Give the data again exactly, stopping after the "a client's *GameServiceConnection* object." line.

- RECORDS TO USE:
━━━━━━━━━━━━━━━━━━━━━━━━━━━━━━
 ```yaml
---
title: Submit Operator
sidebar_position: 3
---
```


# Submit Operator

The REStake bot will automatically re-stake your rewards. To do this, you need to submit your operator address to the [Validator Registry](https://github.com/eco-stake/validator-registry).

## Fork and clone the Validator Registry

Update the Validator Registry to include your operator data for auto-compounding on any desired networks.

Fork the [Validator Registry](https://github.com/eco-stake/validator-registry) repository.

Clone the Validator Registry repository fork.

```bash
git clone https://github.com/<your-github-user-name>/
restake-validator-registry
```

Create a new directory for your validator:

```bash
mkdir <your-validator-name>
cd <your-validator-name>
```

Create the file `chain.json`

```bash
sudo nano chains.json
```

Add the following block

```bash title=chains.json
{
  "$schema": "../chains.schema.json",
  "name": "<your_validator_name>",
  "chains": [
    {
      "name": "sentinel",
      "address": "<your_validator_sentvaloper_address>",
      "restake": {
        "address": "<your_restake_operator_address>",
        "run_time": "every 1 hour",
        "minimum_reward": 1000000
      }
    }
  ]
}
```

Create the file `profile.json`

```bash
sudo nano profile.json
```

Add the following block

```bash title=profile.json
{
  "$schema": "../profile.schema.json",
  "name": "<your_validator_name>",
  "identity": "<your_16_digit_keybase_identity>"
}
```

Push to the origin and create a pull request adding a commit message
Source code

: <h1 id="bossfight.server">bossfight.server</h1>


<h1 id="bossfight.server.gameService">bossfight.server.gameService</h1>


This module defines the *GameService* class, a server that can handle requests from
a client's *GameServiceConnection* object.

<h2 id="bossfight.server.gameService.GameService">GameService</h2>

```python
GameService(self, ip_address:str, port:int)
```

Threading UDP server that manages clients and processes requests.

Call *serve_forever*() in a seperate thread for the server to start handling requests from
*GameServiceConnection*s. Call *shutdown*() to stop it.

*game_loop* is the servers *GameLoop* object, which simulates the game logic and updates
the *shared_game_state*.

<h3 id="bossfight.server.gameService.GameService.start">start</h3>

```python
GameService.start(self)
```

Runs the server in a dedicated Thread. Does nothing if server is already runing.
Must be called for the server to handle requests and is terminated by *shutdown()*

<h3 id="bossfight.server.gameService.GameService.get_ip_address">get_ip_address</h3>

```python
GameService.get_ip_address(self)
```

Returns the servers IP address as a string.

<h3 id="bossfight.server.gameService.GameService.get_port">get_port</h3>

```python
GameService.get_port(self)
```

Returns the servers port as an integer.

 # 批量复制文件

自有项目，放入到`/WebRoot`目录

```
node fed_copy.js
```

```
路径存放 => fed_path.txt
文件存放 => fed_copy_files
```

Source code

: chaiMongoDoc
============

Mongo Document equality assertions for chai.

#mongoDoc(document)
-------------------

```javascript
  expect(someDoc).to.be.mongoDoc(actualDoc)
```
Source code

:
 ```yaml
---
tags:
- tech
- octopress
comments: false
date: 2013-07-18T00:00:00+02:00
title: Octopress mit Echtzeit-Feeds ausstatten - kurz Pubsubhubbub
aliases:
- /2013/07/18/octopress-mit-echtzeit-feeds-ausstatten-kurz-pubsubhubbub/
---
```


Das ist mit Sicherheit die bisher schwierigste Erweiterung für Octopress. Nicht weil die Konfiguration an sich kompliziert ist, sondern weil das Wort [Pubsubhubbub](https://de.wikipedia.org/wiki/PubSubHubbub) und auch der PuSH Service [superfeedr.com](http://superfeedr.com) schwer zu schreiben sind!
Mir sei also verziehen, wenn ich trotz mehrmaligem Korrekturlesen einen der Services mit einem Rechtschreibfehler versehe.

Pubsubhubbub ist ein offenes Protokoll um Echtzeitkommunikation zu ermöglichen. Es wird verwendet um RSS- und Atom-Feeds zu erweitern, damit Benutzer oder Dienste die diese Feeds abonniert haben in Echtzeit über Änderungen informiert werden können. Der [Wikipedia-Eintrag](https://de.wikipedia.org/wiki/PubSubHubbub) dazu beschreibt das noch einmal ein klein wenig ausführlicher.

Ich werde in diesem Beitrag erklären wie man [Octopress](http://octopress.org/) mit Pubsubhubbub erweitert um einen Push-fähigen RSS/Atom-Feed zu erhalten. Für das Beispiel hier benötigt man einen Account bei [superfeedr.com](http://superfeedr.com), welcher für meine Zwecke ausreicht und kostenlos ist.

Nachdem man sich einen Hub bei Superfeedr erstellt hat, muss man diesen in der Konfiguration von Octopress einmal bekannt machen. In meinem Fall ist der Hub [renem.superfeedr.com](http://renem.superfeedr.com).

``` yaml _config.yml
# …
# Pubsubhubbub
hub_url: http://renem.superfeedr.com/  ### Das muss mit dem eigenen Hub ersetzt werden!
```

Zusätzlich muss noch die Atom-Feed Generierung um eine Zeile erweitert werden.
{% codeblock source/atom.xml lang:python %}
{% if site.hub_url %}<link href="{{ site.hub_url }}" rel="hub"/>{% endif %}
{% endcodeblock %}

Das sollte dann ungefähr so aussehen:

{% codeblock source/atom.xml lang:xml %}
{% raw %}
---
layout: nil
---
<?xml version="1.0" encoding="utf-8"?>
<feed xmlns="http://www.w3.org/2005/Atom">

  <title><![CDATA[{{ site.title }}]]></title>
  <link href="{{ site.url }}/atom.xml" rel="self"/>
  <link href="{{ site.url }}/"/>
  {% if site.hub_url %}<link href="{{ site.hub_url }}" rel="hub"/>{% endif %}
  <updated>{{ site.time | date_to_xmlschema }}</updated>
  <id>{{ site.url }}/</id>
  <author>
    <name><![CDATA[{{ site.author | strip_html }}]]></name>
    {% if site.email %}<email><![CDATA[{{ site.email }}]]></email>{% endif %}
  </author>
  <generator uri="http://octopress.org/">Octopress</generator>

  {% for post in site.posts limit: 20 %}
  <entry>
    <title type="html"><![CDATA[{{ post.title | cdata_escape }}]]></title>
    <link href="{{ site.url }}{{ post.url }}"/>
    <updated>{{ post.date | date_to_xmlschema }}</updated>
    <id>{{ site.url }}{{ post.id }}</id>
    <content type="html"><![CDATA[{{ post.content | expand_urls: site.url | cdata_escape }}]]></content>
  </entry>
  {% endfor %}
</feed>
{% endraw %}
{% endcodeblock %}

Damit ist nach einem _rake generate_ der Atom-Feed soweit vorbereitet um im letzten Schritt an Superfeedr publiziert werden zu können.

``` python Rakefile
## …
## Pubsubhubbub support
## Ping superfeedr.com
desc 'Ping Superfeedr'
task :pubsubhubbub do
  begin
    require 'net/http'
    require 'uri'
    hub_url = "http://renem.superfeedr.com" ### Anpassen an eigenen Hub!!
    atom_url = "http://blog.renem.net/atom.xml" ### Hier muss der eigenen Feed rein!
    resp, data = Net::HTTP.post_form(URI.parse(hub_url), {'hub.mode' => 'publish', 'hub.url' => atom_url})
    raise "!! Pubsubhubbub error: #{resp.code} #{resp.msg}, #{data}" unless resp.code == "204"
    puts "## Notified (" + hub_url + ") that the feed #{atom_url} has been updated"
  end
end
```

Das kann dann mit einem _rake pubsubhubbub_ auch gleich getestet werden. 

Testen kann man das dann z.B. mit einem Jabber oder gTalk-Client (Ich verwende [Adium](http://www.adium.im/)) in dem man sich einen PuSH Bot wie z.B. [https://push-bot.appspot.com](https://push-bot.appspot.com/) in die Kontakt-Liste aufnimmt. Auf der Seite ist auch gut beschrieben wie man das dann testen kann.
━━━━━━━━━━━━━━━━━━━━━━━━━━━━━━
- EXERCISE RESULT:
 ```yaml
---
title: Submit Operator
sidebar_position: 3
---
```


# Submit Operator

The REStake bot will automatically re-stake your rewards. To do this, you need to submit your operator address to the [Validator Registry](https://github.com/eco-stake/validator-registry).

## Fork and clone the Validator Registry

Update the Validator Registry to include your operator data for auto-compounding on any desired networks.

Fork the [Validator Registry](https://github.com/eco-stake/validator-registry) repository.

Clone the Validator Registry repository fork.

```bash
git clone https://github.com/<your-github-user-name>/
restake-validator-registry
```

Create a new directory for your validator:

```bash
mkdir <your-validator-name>
cd <your-validator-name>
```

Create the file `chain.json`

```bash
sudo nano chains.json
```

Add the following block

```bash title=chains.json
{
  "$schema": "../chains.schema.json",
  "name": "<your_validator_name>",
  "chains": [
    {
      "name": "sentinel",
      "address": "<your_validator_sentvaloper_address>",
      "restake": {
        "address": "<your_restake_operator_address>",
        "run_time": "every 1 hour",
        "minimum_reward": 1000000
      }
    }
  ]
}
```

Create the file `profile.json`

```bash
sudo nano profile.json
```

Add the following block

```bash title=profile.json
{
  "$schema": "../profile.schema.json",
  "name": "<your_validator_name>",
  "identity": "<your_16_digit_keybase_identity>"
}
```

Push to the origin and create a pull request adding a commit message
Source code

: <h1 id="bossfight.server">bossfight.server</h1>


<h1 id="bossfight.server.gameService">bossfight.server.gameService</h1>


This module defines the *GameService* class, a server that can handle requests from
a client's *GameServiceConnection* object.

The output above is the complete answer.